#### Your assignment
What is the number of lines in the entries that contain the word "through"? Answer with that figure alone.

= Beginning of Section =

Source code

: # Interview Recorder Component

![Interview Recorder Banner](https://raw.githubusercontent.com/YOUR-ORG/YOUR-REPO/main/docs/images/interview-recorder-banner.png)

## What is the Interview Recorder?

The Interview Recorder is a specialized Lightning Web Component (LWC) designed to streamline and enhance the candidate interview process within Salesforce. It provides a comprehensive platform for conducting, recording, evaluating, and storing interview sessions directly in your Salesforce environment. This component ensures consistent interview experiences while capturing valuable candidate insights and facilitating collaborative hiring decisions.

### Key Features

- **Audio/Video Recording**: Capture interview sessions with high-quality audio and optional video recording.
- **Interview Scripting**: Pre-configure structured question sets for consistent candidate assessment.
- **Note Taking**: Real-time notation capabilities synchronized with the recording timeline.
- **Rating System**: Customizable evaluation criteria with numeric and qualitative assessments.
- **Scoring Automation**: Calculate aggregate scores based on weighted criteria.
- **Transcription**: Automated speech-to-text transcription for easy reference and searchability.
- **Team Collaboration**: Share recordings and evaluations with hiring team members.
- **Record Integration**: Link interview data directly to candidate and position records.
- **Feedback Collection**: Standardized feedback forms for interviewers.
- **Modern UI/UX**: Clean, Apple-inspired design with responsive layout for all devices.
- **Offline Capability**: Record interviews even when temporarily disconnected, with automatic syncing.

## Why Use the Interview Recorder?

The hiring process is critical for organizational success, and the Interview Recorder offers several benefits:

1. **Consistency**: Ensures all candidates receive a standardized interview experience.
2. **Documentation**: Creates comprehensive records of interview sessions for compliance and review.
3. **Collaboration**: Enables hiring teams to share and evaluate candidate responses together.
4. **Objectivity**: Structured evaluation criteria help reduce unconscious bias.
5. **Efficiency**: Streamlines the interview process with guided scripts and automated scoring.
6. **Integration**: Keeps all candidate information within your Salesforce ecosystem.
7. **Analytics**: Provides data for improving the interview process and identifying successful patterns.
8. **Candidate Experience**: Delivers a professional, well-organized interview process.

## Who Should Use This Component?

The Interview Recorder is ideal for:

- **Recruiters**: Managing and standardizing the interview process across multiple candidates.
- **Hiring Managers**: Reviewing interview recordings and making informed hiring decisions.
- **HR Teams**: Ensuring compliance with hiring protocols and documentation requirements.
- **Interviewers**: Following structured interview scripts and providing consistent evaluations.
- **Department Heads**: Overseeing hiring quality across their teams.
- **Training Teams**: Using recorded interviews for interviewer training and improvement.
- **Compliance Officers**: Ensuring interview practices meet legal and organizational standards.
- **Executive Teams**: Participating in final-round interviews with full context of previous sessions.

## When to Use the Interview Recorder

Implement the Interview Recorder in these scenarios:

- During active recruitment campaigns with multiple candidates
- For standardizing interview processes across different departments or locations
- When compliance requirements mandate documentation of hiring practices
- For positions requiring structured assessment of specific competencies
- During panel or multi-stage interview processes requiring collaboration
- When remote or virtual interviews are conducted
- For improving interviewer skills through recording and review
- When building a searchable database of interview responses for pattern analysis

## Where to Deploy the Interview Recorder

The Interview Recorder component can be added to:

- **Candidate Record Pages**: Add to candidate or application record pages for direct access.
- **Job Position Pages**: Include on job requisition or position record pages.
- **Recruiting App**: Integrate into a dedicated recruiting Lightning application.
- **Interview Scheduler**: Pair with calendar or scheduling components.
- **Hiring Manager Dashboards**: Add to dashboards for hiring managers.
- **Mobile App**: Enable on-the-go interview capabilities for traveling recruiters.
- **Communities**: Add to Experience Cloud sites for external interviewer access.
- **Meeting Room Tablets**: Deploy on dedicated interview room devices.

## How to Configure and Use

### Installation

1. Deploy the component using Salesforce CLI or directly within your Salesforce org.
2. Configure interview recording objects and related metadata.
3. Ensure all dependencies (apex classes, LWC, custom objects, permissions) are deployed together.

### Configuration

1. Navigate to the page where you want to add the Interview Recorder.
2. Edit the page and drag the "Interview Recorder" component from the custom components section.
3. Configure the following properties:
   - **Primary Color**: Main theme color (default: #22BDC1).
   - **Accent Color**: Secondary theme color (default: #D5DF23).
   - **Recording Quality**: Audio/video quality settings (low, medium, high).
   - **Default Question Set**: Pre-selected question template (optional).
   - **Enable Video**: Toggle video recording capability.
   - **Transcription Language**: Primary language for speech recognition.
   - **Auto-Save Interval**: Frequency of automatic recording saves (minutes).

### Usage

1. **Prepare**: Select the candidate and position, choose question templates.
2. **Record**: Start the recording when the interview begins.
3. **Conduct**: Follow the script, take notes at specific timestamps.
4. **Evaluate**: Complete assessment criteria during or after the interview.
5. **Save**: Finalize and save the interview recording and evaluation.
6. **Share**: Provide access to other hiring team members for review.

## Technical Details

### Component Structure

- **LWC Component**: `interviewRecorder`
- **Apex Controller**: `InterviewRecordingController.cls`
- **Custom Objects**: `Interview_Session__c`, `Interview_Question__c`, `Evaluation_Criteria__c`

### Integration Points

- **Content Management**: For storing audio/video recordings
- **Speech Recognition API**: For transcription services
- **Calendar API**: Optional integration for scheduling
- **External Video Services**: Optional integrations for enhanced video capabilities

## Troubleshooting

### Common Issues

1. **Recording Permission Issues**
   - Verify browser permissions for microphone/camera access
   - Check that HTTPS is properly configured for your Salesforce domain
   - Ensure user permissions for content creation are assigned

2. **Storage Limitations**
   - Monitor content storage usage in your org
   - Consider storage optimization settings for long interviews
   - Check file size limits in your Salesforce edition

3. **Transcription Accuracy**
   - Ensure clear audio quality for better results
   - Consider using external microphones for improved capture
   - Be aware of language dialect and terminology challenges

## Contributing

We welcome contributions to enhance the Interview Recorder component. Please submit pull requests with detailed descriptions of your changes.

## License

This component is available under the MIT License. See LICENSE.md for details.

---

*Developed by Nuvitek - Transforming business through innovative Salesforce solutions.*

= End of Section =

#### The completed task
2